**Instructions to follow**
The entries below are to be printed again word for word.

**Material provided**
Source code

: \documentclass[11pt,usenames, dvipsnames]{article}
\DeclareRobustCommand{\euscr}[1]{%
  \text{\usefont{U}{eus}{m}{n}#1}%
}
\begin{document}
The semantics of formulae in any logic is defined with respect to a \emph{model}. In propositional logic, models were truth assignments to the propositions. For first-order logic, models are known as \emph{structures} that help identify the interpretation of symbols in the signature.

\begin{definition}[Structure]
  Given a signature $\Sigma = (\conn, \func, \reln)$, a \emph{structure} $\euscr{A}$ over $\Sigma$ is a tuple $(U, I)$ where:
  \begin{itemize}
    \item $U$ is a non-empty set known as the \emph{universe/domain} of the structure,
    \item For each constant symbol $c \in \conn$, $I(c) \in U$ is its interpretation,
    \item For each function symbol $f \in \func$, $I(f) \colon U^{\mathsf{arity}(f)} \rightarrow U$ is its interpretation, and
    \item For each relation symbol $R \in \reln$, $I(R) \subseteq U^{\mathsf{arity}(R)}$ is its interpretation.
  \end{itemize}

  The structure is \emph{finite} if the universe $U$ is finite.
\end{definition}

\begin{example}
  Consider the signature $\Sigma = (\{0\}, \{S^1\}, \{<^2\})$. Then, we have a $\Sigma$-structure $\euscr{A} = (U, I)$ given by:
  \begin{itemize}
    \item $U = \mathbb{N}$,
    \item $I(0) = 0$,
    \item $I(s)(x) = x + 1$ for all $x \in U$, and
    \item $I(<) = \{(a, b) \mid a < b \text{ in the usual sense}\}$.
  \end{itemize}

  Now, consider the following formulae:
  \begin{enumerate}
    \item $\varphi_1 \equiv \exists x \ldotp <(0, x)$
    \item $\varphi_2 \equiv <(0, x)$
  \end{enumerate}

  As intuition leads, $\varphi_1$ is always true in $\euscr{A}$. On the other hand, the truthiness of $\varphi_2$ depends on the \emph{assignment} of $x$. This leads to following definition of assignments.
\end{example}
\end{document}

**The completed task**
Source code

: \documentclass[11pt,usenames, dvipsnames]{article}
\DeclareRobustCommand{\euscr}[1]{%
  \text{\usefont{U}{eus}{m}{n}#1}%
}
\begin{document}
The semantics of formulae in any logic is defined with respect to a \emph{model}. In propositional logic, models were truth assignments to the propositions. For first-order logic, models are known as \emph{structures} that help identify the interpretation of symbols in the signature.

\begin{definition}[Structure]
  Given a signature $\Sigma = (\conn, \func, \reln)$, a \emph{structure} $\euscr{A}$ over $\Sigma$ is a tuple $(U, I)$ where:
  \begin{itemize}
    \item $U$ is a non-empty set known as the \emph{universe/domain} of the structure,
    \item For each constant symbol $c \in \conn$, $I(c) \in U$ is its interpretation,
    \item For each function symbol $f \in \func$, $I(f) \colon U^{\mathsf{arity}(f)} \rightarrow U$ is its interpretation, and
    \item For each relation symbol $R \in \reln$, $I(R) \subseteq U^{\mathsf{arity}(R)}$ is its interpretation.
  \end{itemize}

  The structure is \emph{finite} if the universe $U$ is finite.
\end{definition}

\begin{example}
  Consider the signature $\Sigma = (\{0\}, \{S^1\}, \{<^2\})$. Then, we have a $\Sigma$-structure $\euscr{A} = (U, I)$ given by:
  \begin{itemize}
    \item $U = \mathbb{N}$,
    \item $I(0) = 0$,
    \item $I(s)(x) = x + 1$ for all $x \in U$, and
    \item $I(<) = \{(a, b) \mid a < b \text{ in the usual sense}\}$.
  \end{itemize}

  Now, consider the following formulae:
  \begin{enumerate}
    \item $\varphi_1 \equiv \exists x \ldotp <(0, x)$
    \item $\varphi_2 \equiv <(0, x)$
  \end{enumerate}

  As intuition leads, $\varphi_1$ is always true in $\euscr{A}$. On the other hand, the truthiness of $\varphi_2$ depends on the \emph{assignment} of $x$. This leads to following definition of assignments.
\end{example}
\end{document}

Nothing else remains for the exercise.